Try it:
In which lines of the data does the string "settings" appear? Copy every one.

━━━━━ Listed records

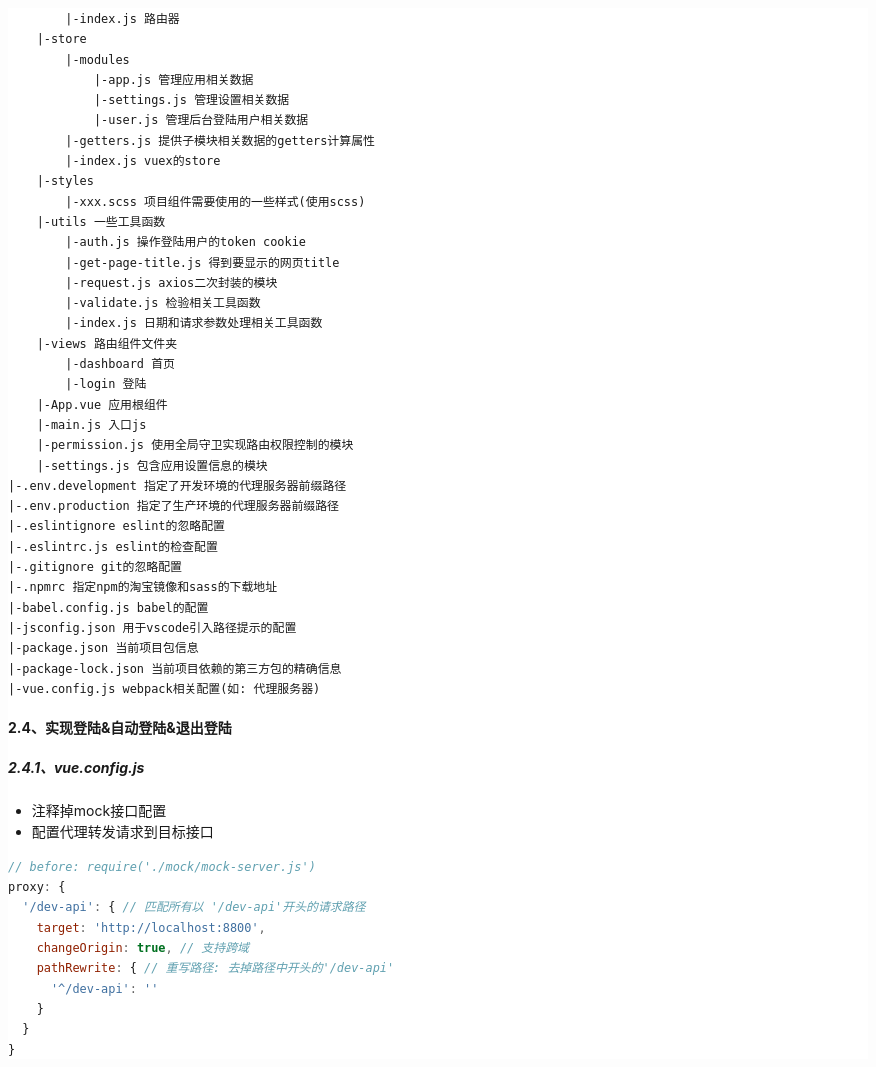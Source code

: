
 ```shell
		|-index.js 路由器
	|-store
		|-modules
			|-app.js 管理应用相关数据
			|-settings.js 管理设置相关数据
			|-user.js 管理后台登陆用户相关数据
		|-getters.js 提供子模块相关数据的getters计算属性
		|-index.js vuex的store
	|-styles
		|-xxx.scss 项目组件需要使用的一些样式(使用scss)
	|-utils 一些工具函数
		|-auth.js 操作登陆用户的token cookie
		|-get-page-title.js 得到要显示的网页title
		|-request.js axios二次封装的模块
		|-validate.js 检验相关工具函数
		|-index.js 日期和请求参数处理相关工具函数
	|-views 路由组件文件夹
		|-dashboard 首页
		|-login 登陆
	|-App.vue 应用根组件
	|-main.js 入口js
	|-permission.js 使用全局守卫实现路由权限控制的模块
	|-settings.js 包含应用设置信息的模块
|-.env.development 指定了开发环境的代理服务器前缀路径
|-.env.production 指定了生产环境的代理服务器前缀路径
|-.eslintignore eslint的忽略配置
|-.eslintrc.js eslint的检查配置
|-.gitignore git的忽略配置
|-.npmrc 指定npm的淘宝镜像和sass的下载地址
|-babel.config.js babel的配置
|-jsconfig.json 用于vscode引入路径提示的配置
|-package.json 当前项目包信息
|-package-lock.json 当前项目依赖的第三方包的精确信息
|-vue.config.js webpack相关配置(如: 代理服务器)
```

#### 2.4、实现登陆&自动登陆&退出登陆

##### 2.4.1、vue.config.js

- 注释掉mock接口配置
- 配置代理转发请求到目标接口

```js
// before: require('./mock/mock-server.js')
proxy: {
  '/dev-api': { // 匹配所有以 '/dev-api'开头的请求路径
    target: 'http://localhost:8800',
    changeOrigin: true, // 支持跨域
    pathRewrite: { // 重写路径: 去掉路径中开头的'/dev-api'
      '^/dev-api': ''
    }
  }
}
```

━━━━━━━━━━

Worked solution:
			|-settings.js 管理设置相关数据
	|-settings.js 包含应用设置信息的模块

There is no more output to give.